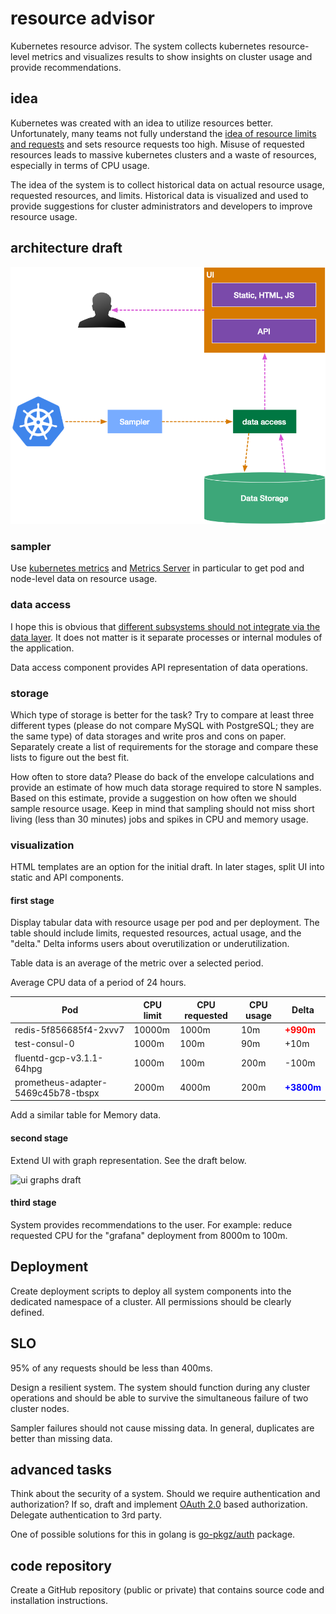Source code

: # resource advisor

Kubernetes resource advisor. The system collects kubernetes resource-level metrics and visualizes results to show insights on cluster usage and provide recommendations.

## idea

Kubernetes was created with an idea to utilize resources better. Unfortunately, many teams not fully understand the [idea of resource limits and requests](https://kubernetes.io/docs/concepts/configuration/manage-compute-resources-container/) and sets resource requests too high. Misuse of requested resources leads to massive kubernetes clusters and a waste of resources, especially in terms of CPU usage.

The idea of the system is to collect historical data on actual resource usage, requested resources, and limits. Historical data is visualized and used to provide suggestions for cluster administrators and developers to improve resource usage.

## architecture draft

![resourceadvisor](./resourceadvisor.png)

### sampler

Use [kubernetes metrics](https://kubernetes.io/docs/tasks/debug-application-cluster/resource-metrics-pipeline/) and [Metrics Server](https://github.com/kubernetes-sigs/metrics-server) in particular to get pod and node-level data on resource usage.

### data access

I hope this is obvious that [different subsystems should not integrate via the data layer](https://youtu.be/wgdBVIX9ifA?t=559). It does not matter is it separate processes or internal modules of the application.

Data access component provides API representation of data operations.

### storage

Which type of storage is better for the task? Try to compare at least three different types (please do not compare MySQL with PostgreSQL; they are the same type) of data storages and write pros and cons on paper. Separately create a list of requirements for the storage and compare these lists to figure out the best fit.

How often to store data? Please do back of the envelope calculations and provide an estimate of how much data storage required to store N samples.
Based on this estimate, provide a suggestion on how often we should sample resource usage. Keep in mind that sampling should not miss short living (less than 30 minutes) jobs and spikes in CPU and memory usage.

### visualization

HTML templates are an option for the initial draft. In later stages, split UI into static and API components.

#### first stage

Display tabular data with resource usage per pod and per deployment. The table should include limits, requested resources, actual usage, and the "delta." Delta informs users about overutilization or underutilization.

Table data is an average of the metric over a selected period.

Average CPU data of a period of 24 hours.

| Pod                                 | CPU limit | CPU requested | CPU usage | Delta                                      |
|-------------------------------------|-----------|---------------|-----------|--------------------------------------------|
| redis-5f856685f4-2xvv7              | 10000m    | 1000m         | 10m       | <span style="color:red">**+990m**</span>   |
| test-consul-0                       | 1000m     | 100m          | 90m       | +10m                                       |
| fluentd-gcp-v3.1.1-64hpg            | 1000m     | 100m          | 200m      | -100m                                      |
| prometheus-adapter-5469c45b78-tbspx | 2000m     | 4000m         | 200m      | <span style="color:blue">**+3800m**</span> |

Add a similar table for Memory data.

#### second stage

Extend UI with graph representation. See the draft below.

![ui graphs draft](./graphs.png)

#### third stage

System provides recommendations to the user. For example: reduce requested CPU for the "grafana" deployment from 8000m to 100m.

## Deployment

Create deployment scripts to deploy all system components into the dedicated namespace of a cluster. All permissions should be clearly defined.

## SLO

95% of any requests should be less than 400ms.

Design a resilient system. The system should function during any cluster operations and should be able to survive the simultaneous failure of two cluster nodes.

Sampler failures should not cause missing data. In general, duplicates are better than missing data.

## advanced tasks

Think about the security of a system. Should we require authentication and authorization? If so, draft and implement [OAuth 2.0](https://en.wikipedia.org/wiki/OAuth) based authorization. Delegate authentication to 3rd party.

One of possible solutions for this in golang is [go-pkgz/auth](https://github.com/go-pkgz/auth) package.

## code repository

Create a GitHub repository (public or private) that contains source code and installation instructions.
----------------------------------------
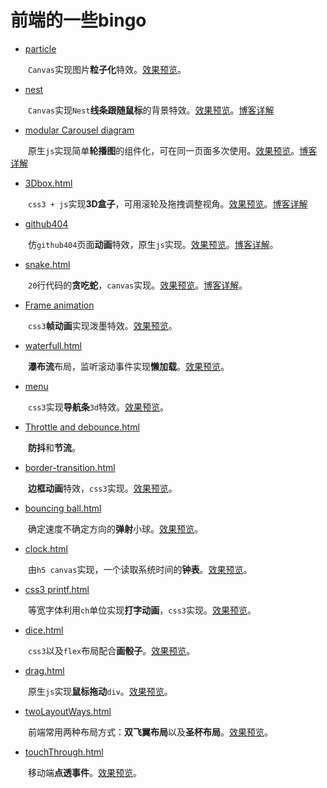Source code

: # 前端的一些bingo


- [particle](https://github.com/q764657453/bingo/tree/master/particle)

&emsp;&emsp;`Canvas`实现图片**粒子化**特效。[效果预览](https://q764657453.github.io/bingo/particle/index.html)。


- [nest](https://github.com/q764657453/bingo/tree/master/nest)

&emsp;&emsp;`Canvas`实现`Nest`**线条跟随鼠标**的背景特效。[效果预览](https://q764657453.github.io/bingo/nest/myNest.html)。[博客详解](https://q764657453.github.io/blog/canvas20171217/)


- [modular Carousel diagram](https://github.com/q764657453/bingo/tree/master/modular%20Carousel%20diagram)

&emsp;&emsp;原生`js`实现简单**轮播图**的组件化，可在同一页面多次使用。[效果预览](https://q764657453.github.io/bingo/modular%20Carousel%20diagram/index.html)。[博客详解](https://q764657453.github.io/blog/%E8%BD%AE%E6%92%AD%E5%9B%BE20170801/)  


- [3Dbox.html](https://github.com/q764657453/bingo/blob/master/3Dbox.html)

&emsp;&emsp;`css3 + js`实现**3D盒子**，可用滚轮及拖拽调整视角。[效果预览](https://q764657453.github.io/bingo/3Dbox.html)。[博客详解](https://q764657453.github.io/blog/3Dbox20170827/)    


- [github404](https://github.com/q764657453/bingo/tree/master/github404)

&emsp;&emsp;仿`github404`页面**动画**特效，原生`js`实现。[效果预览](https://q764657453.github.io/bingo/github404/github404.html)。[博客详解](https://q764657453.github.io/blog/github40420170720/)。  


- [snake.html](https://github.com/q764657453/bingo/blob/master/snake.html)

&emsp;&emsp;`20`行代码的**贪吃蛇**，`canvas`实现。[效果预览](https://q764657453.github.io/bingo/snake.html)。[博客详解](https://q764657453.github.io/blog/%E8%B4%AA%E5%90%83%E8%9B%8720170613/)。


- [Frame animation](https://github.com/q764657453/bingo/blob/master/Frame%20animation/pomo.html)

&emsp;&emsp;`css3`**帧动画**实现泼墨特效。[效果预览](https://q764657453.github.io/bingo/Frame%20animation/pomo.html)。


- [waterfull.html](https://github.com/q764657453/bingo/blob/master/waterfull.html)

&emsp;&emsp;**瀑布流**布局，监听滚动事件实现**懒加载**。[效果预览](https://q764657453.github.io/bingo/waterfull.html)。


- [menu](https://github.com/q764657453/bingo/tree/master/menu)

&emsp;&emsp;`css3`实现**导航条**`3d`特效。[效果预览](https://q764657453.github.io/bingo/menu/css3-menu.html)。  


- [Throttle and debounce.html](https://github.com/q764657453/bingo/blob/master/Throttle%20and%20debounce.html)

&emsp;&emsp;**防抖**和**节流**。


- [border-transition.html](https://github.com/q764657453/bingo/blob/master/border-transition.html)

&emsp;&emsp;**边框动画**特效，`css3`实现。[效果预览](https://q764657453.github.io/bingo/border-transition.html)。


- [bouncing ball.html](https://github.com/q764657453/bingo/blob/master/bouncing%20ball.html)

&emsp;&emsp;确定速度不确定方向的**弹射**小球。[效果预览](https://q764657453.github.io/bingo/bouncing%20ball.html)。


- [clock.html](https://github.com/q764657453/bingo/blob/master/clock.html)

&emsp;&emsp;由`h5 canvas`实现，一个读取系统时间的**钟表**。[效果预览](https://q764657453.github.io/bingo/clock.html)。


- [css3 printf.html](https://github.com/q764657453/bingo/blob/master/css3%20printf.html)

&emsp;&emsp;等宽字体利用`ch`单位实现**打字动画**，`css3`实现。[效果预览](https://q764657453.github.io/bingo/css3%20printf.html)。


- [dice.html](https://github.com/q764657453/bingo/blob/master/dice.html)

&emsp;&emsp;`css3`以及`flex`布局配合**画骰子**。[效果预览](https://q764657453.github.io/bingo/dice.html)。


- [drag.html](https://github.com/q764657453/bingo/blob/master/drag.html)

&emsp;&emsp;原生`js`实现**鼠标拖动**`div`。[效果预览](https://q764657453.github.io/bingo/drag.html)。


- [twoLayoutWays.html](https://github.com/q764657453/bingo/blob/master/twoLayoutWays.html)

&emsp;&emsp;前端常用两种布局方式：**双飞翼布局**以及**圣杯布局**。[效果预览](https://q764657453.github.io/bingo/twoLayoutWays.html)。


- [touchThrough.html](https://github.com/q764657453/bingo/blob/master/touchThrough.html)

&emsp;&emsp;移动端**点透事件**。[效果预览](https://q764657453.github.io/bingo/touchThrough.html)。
----------------------------------------
Assignment: Copy each line of the entries in which the string "clock" is found.

Your solution:
- [clock.html](https://github.com/q764657453/bingo/blob/master/clock.html)
&emsp;&emsp;由`h5 canvas`实现，一个读取系统时间的**钟表**。[效果预览](https://q764657453.github.io/bingo/clock.html)。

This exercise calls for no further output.